===== Available data =====

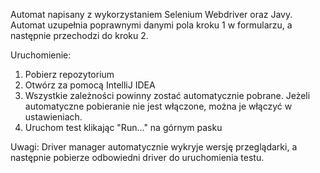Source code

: Automat napisany z wykorzystaniem Selenium Webdriver oraz Javy.
Automat uzupełnia poprawnymi danymi pola kroku 1 w formularzu, a następnie przechodzi do kroku 2.

Uruchomienie:
1. Pobierz repozytorium
2. Otwórz za pomocą IntelliJ IDEA
3. Wszystkie zależności powinny zostać automatycznie pobrane. Jeżeli automatyczne pobieranie nie jest włączone, można je włączyć w ustawieniach.
4. Uruchom test klikając "Run..." na górnym pasku

Uwagi:
Driver manager automatycznie wykryje wersję przeglądarki, a następnie pobierze odbowiedni driver do uruchomienia testu.
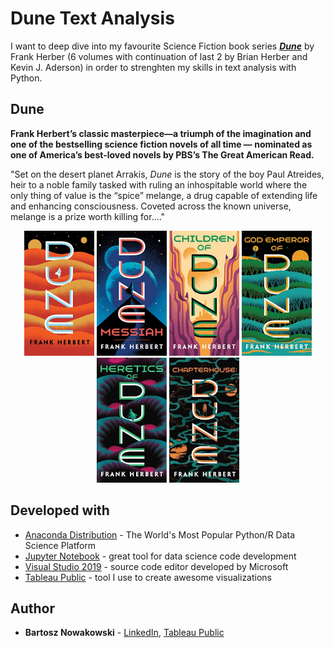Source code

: # Dune Text Analysis

I want to deep dive into my favourite Science Fiction book series [***Dune***](https://en.wikipedia.org/wiki/Dune_(franchise)) by Frank Herber (6 volumes with continuation of last 2 by Brian Herber and Kevin J. Aderson) in order to strenghten my skills in text analysis with Python.

## Dune
**Frank Herbert’s classic masterpiece—a triumph of the imagination and
one of the bestselling science fiction novels of all time — nominated
as one of America’s best-loved novels by PBS’s The Great American Read.**

"Set on the desert planet Arrakis, *Dune* is the story of the boy Paul Atreides,
heir to a noble family tasked with ruling an inhospitable world where the only
thing of value is the “spice” melange, a drug capable of extending life and
enhancing consciousness. Coveted across the known universe, melange is a prize
worth killing for...."

<div align="center">
    <img src="/covers/D1.jpeg" alt="D1"
        title="Dune" width="112" height="200" />
    <img src="/covers/D2.jpg" alt="D2"
        title="Dune Messiah" width="112" height="200" />
    <img src="/covers/D3.jpg" alt="D3"
        title="Children of Dune" width="112" height="200" />
    <img src="/covers/D4.jpg" alt="D4"
        title="God Emperor of Dune" width="112" height="200" />
    <img src="/covers/D5.jpg" alt="D5"
        title="Heretics of Dune" width="112" height="200" />
    <img src="/covers/D6.jpg" alt="D6"
        title="Chapterhouse: Dune" width="112" height="200" />
</div>

## Developed with

  * [Anaconda Distribution](https://www.anaconda.com/distribution/) - The World's Most Popular Python/R Data Science Platform
  * [Jupyter Notebook](https://jupyter.org/) - great tool for data science code development
  * [Visual Studio 2019](https://visualstudio.microsoft.com/vs/) - source code editor developed by Microsoft
  * [Tableau Public](https://public.tableau.com/profile/bartosz.nowakowski#!/) - tool I use to create awesome visualizations

## Author

  * **Bartosz Nowakowski** - [LinkedIn](https://www.linkedin.com/in/bnowakowski/), [Tableau Public](https://public.tableau.com/profile/bartosz.nowakowski#!/)
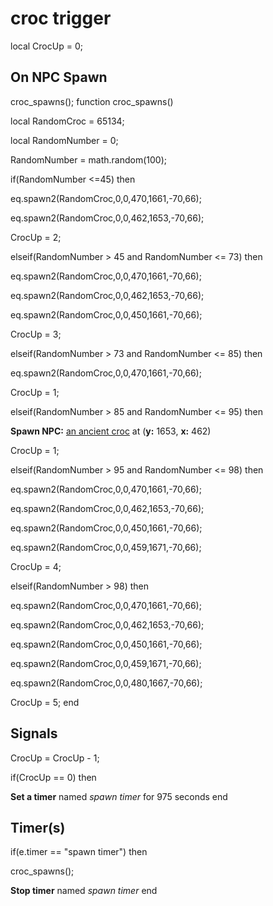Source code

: # croc trigger
local CrocUp = 0;

## On NPC Spawn

croc_spawns();
function croc_spawns()

local RandomCroc = 65134;

local RandomNumber = 0;

RandomNumber = math.random(100);



if(RandomNumber <=45) then


eq.spawn2(RandomCroc,0,0,470,1661,-70,66);


eq.spawn2(RandomCroc,0,0,462,1653,-70,66);


CrocUp = 2;

elseif(RandomNumber > 45 and RandomNumber <= 73) then


eq.spawn2(RandomCroc,0,0,470,1661,-70,66);


eq.spawn2(RandomCroc,0,0,462,1653,-70,66);


eq.spawn2(RandomCroc,0,0,450,1661,-70,66);


CrocUp = 3;

elseif(RandomNumber > 73 and RandomNumber <= 85) then


eq.spawn2(RandomCroc,0,0,470,1661,-70,66);


CrocUp = 1;

elseif(RandomNumber > 85 and RandomNumber <= 95) then


**Spawn NPC:**  [an ancient croc](/npc/65139) at (**y:** 1653, **x:** 462)


CrocUp = 1;

elseif(RandomNumber > 95 and RandomNumber <= 98) then


eq.spawn2(RandomCroc,0,0,470,1661,-70,66);


eq.spawn2(RandomCroc,0,0,462,1653,-70,66);


eq.spawn2(RandomCroc,0,0,450,1661,-70,66);


eq.spawn2(RandomCroc,0,0,459,1671,-70,66); 


CrocUp = 4;

elseif(RandomNumber > 98) then


eq.spawn2(RandomCroc,0,0,470,1661,-70,66);


eq.spawn2(RandomCroc,0,0,462,1653,-70,66);


eq.spawn2(RandomCroc,0,0,450,1661,-70,66);


eq.spawn2(RandomCroc,0,0,459,1671,-70,66); 


eq.spawn2(RandomCroc,0,0,480,1667,-70,66); 


CrocUp = 5;
end

## Signals

CrocUp = CrocUp - 1;

if(CrocUp == 0) then


**Set a timer** named *spawn timer* for 975 seconds
end

## Timer(s)

if(e.timer == "spawn timer") then


croc_spawns();


**Stop timer** named *spawn timer*
end


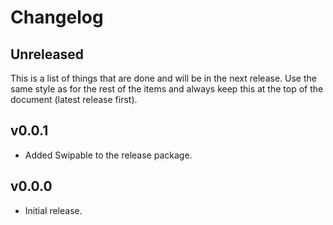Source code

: # Changelog

## Unreleased

This is a list of things that are done and will be in the next release. Use the same style as for the rest of the items and always keep this at the top of the document (latest release first).

## v0.0.1

* Added Swipable to the release package.

## v0.0.0

* Initial release.
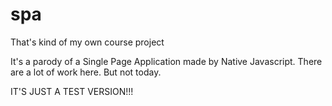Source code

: # spa
That's kind of my own course project

It's a parody of a Single Page Application made by Native Javascript. There are a lot of work here. But not today.

IT'S JUST A TEST VERSION!!!
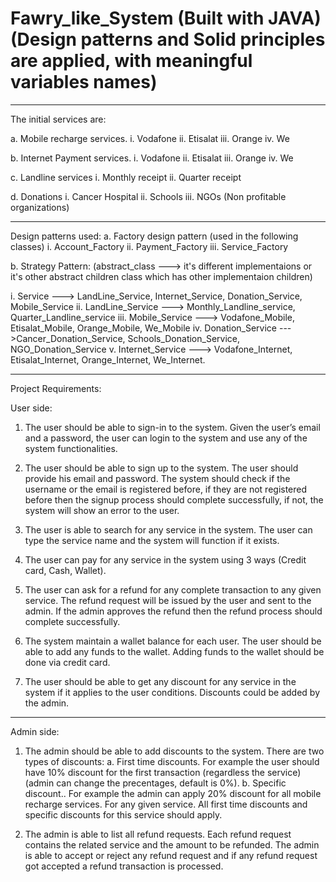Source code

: # Fawry_like_System (Built with JAVA) (Design patterns and Solid principles are applied, with meaningful variables names)
----------------------------------------------------------------------------
The initial services are:

a. Mobile recharge services.
  i. Vodafone
  ii. Etisalat
  iii. Orange
  iv. We
  
b. Internet Payment services.
  i. Vodafone
  ii. Etisalat
  iii. Orange
  iv. We
  
c. Landline services
  i. Monthly receipt
  ii. Quarter receipt
  
d. Donations
  i. Cancer Hospital
  ii. Schools
  iii. NGOs (Non profitable organizations)

----------------------------------------------------------------------------
Design patterns used:
a. Factory design pattern (used in the following classes)
  i. Account_Factory
  ii. Payment_Factory
  iii. Service_Factory 

b. Strategy Pattern: (abstract_class ---> it's different implementaions or it's other abstract children class which has other implementaion children)

  i. Service ---> LandLine_Service, Internet_Service, Donation_Service, Mobile_Service
  ii. LandLine_Service ---> Monthly_Landline_service, Quarter_Landline_service
  iii. Mobile_Service ---> Vodafone_Mobile, Etisalat_Mobile, Orange_Mobile, We_Mobile
  iv. Donation_Service --->Cancer_Donation_Service, Schools_Donation_Service, NGO_Donation_Service
  v. Internet_Service ---> Vodafone_Internet, Etisalat_Internet, Orange_Internet, We_Internet.
  
----------------------------------------------------------------------------
Project Requirements:

User side:

1. The user should be able to sign-in to the system. Given the user’s email and a
password, the user can login to the system and use any of the system functionalities.

2. The user should be able to sign up to the system. The user should provide his email and password.
The system should check if the username or the email is registered before,
if they are not registered before then the signup process should complete successfully, if not, the system will show an error to the user.

3. The user is able to search for any service in the system. The user can type the
service name and the system will function if it exists.

4. The user can pay for any service in the system using 3 ways (Credit card, Cash, Wallet).

5. The user can ask for a refund for any complete transaction to any given service. The
refund request will be issued by the user and sent to the admin. If the admin approves
the refund then the refund process should complete successfully.

6. The system maintain a wallet balance for each user. The user should be able to add any
funds to the wallet. Adding funds to the wallet should be done via credit card.

7. The user should be able to get any discount for any service in the system if it applies to the user conditions. Discounts
could be added by the admin.

----------------------------------------------------------------------------
Admin side:

1. The admin should be able to add discounts to the system. There are two types of
discounts:
a. First time discounts. For example the user should have 10% discount for the first
transaction (regardless the service) (admin can change the precentages, default is 0%).
b. Specific discount.. For example the admin can apply 20% discount for all mobile
recharge services.
For any given service. All first time discounts and specific discounts for this service should
apply.

2. The admin is able to list all refund requests. Each refund request contains
the related service and the amount to be refunded. The admin is able to accept
or reject any refund request and if any refund request got accepted a refund transaction
is processed.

=====

Work to be completed:
Range to print from the listing above: from the line with "# croc trigger" up to and including the line with "meaningful variables names)". Please print those lines exactly, with no pictures and nothing more.

Worked solution:
: # croc trigger
local CrocUp = 0;

## On NPC Spawn

croc_spawns();
function croc_spawns()

local RandomCroc = 65134;

local RandomNumber = 0;

RandomNumber = math.random(100);



if(RandomNumber <=45) then


eq.spawn2(RandomCroc,0,0,470,1661,-70,66);


eq.spawn2(RandomCroc,0,0,462,1653,-70,66);


CrocUp = 2;

elseif(RandomNumber > 45 and RandomNumber <= 73) then


eq.spawn2(RandomCroc,0,0,470,1661,-70,66);


eq.spawn2(RandomCroc,0,0,462,1653,-70,66);


eq.spawn2(RandomCroc,0,0,450,1661,-70,66);


CrocUp = 3;

elseif(RandomNumber > 73 and RandomNumber <= 85) then


eq.spawn2(RandomCroc,0,0,470,1661,-70,66);


CrocUp = 1;

elseif(RandomNumber > 85 and RandomNumber <= 95) then


**Spawn NPC:**  [an ancient croc](/npc/65139) at (**y:** 1653, **x:** 462)


CrocUp = 1;

elseif(RandomNumber > 95 and RandomNumber <= 98) then


eq.spawn2(RandomCroc,0,0,470,1661,-70,66);


eq.spawn2(RandomCroc,0,0,462,1653,-70,66);


eq.spawn2(RandomCroc,0,0,450,1661,-70,66);


eq.spawn2(RandomCroc,0,0,459,1671,-70,66); 


CrocUp = 4;

elseif(RandomNumber > 98) then


eq.spawn2(RandomCroc,0,0,470,1661,-70,66);


eq.spawn2(RandomCroc,0,0,462,1653,-70,66);


eq.spawn2(RandomCroc,0,0,450,1661,-70,66);


eq.spawn2(RandomCroc,0,0,459,1671,-70,66); 


eq.spawn2(RandomCroc,0,0,480,1667,-70,66); 


CrocUp = 5;
end

## Signals

CrocUp = CrocUp - 1;

if(CrocUp == 0) then


**Set a timer** named *spawn timer* for 975 seconds
end

## Timer(s)

if(e.timer == "spawn timer") then


croc_spawns();


**Stop timer** named *spawn timer*
end


Source code

: # Changelog

## Unreleased

This is a list of things that are done and will be in the next release. Use the same style as for the rest of the items and always keep this at the top of the document (latest release first).

## v0.0.1

* Added Swipable to the release package.

## v0.0.0

* Initial release.
Source code

: # spa
That's kind of my own course project

It's a parody of a Single Page Application made by Native Javascript. There are a lot of work here. But not today.

IT'S JUST A TEST VERSION!!!
Source code

: # Fawry_like_System (Built with JAVA) (Design patterns and Solid principles are applied, with meaningful variables names)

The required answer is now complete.